Il documento contabile ha ricevuto il parere positivo del Collegio dei Revisori dei conti, composto dalla presidente Carmela Mirabella, da Marcello Bessone e da Marta Mazzucchi. All’Assemblea dei soci erano presenti, tra gli altri, la sindaca di Genova Silvia Salis, il presidente della Regione Liguria Marco Bucci e Paola Verri in rappresentanza di Iren. Successivamente si è riunito il Consiglio di indirizzo, composto dai rappresentanti di Comune e Regione, del Ministero della Cultura e di Iren, insieme al sovrintendente Michele Galli.
Il bilancio previsionale 2026 è stato approvato all’unanimità. Nel corso della riunione il Consiglio ha invitato il sovrintendente a rafforzare ulteriormente le linee di sviluppo del teatro, che nei primi mesi hanno già prodotto risultati considerati significativi: dall’aumento delle presenze agli spettacoli all’avvio di un’attività strutturata dedicata alla formazione degli studenti, fino al progetto di accessibilità e al programma di fundraising “I custodi del faro”, che ha già registrato le prime adesioni e donazioni liberali.
"Questo preventivo 2026 – sottolinea l’assessore alla Cultura del Comune di Genova Giacomo Montanari – è un documento contabile sfidante che ha l’obiettivo di consolidare la capacità produttiva e l’azione culturale dell’istituzione genovese, di sostenere i lavoratori e di progettare su basi solide il futuro. Credo che questo lavoro, che ha registrato parere positivo nell’organo di controllo e nell’assemblea dei soci, quindi unanimità di approvazione da parte del Consiglio, dimostri la capacità di questa governance di essere credibile e solida nel perseguire sostenibilità economica e qualità artistica. È anche un documento che consente di verificare come il Carlo Felice desideri confrontarsi con pubblici diversi, essere inclusivo nei confronti delle persone fragili e attrattivo anche in un’ottica di promozione turistica della città. Che esistano delle difficoltà è cosa nota e non è intenzione di nessuno negarle: in ragione di questo credo sia importante dire che ogni voce è stata verificata, ogni anomalia segnalata e ogni indicazione del Collegio dei Revisori presa in esame, anche e soprattutto quelle legate alla gestione degli esercizi precedenti. Al contempo la serietà dimostrata e il grande lavoro fatto dal sovrintendente e dal Consiglio di indirizzo consentono di guardare il futuro con rinnovata fiducia per la maggiore realtà musicale della città e della Regione".

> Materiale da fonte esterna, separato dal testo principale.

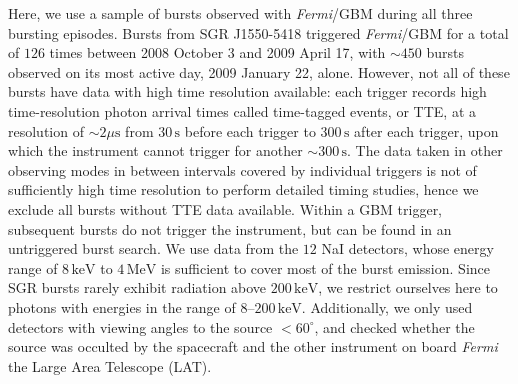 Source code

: \documentclass[12pt]{emulateapj}
\newcommand{\project}[1]{\textsl{#1}}
\newcommand{\fermi}{\project{Fermi}}
\begin{document}
Here, we use a sample of bursts observed with \fermi/GBM \citep{meegan2009} during all three bursting episodes. Bursts from SGR J1550-5418 triggered \fermi/GBM for a total of $126$ 
times between 2008 October 3 and 2009 April 17, with $\sim\!\! 450$ bursts observed on its most active day, 2009 January 22, alone. However, not all of these bursts have data with high time resolution
available: each trigger records high time-resolution photon arrival times called time-tagged events, or TTE, at a resolution of $\sim\!\! 2\mu\mathrm{s}$ from $30\,\mathrm{s}$ 
before each trigger to $300\,\mathrm{s}$ after each trigger, upon which the instrument cannot trigger for another $\sim\!\! 300 \,\mathrm{s}$. The data taken in other observing modes in between intervals covered
by individual triggers is not of sufficiently high time resolution to perform detailed timing studies, hence we exclude all bursts without TTE data available.
Within a GBM trigger, subsequent bursts do not trigger the instrument, but can be found in an untriggered burst search.
We use data from the $12$ NaI detectors, whose energy range of $8\,\mathrm{keV}$ to $4\,\mathrm{MeV}$ is sufficient to cover most of the burst emission. Since SGR bursts rarely exhibit radiation above $200\,\mathrm{keV}$, we restrict ourselves 
here to photons with energies in the range of $8$--$200\,\mathrm{keV}$.
Additionally, we only used detectors with viewing angles to the source $< 60^{\circ}$, and checked whether the source was occulted by the spacecraft and the other instrument on board \fermi\, the Large Area Telescope (LAT)\@. 
\end{document}
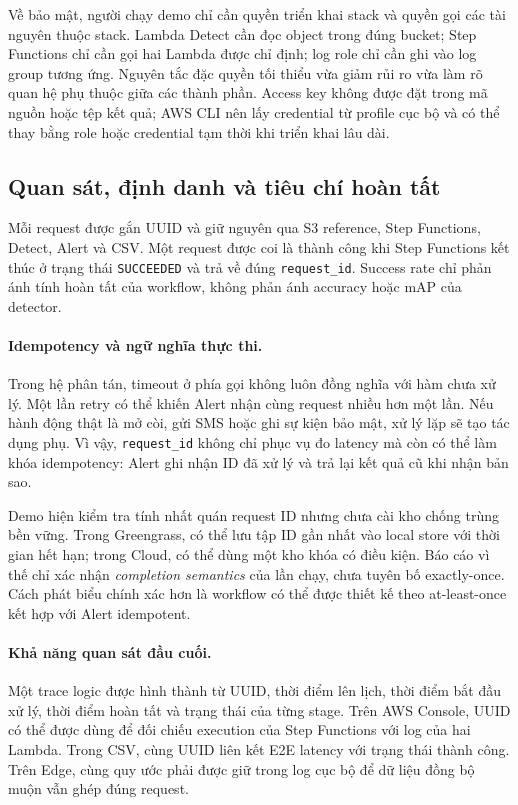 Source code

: Về bảo mật, người chạy demo chỉ cần quyền triển khai stack và quyền gọi các tài
nguyên thuộc stack. Lambda Detect cần đọc object trong đúng bucket; Step Functions
chỉ cần gọi hai Lambda được chỉ định; log role chỉ cần ghi vào log group tương ứng.
Nguyên tắc đặc quyền tối thiểu vừa giảm rủi ro vừa làm rõ quan hệ phụ thuộc giữa
các thành phần. Access key không được đặt trong mã nguồn hoặc tệp kết quả; AWS CLI
nên lấy credential từ profile cục bộ và có thể thay bằng role hoặc credential tạm
thời khi triển khai lâu dài.

\subsection{Quan sát, định danh và tiêu chí hoàn tất}

Mỗi request được gắn UUID và giữ nguyên qua S3 reference, Step Functions, Detect,
Alert và CSV. Một request được coi là thành công khi Step Functions kết thúc ở trạng
thái \texttt{SUCCEEDED} và trả về đúng \texttt{request\_id}. Success rate chỉ phản
ánh tính hoàn tất của workflow, không phản ánh accuracy hoặc mAP của detector.

\paragraph{Idempotency và ngữ nghĩa thực thi.}

Trong hệ phân tán, timeout ở phía gọi không luôn đồng nghĩa với hàm chưa xử lý.
Một lần retry có thể khiến Alert nhận cùng request nhiều hơn một lần. Nếu hành động
thật là mở còi, gửi SMS hoặc ghi sự kiện bảo mật, xử lý lặp sẽ tạo tác dụng phụ.
Vì vậy, \texttt{request\_id} không chỉ phục vụ đo latency mà còn có thể làm khóa
idempotency: Alert ghi nhận ID đã xử lý và trả lại kết quả cũ khi nhận bản sao.

Demo hiện kiểm tra tính nhất quán request ID nhưng chưa cài kho chống trùng bền
vững. Trong Greengrass, có thể lưu tập ID gần nhất vào local store với thời gian
hết hạn; trong Cloud, có thể dùng một kho khóa có điều kiện. Báo cáo vì thế chỉ xác
nhận \emph{completion semantics} của lần chạy, chưa tuyên bố exactly-once. Cách
phát biểu chính xác hơn là workflow có thể được thiết kế theo at-least-once kết hợp
với Alert idempotent.

\paragraph{Khả năng quan sát đầu cuối.}

Một trace logic được hình thành từ UUID, thời điểm lên lịch, thời điểm bắt đầu xử
lý, thời điểm hoàn tất và trạng thái của từng stage. Trên AWS Console, UUID có thể
được dùng để đối chiếu execution của Step Functions với log của hai Lambda. Trong
CSV, cùng UUID liên kết E2E latency với trạng thái thành công. Trên Edge, cùng quy
ước phải được giữ trong log cục bộ để dữ liệu đồng bộ muộn vẫn ghép đúng request.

Sulla stessa linea il commento del sovrintendente Michele Galli: "Ringrazio le istituzioni e gli organi per il lavoro condiviso in questi mesi – dichiara – che hanno permesso di raggiungere oggi un traguardo sul quale progettare il futuro con estrema prudenza accompagnata da ottimismo. Sento il dovere anche di rivolgere un ringraziamento a tutto il personale del teatro per la dedizione quotidiana nell’affermare il ruolo del Carlo Felice nel panorama culturale genovese, regionale e nazionale".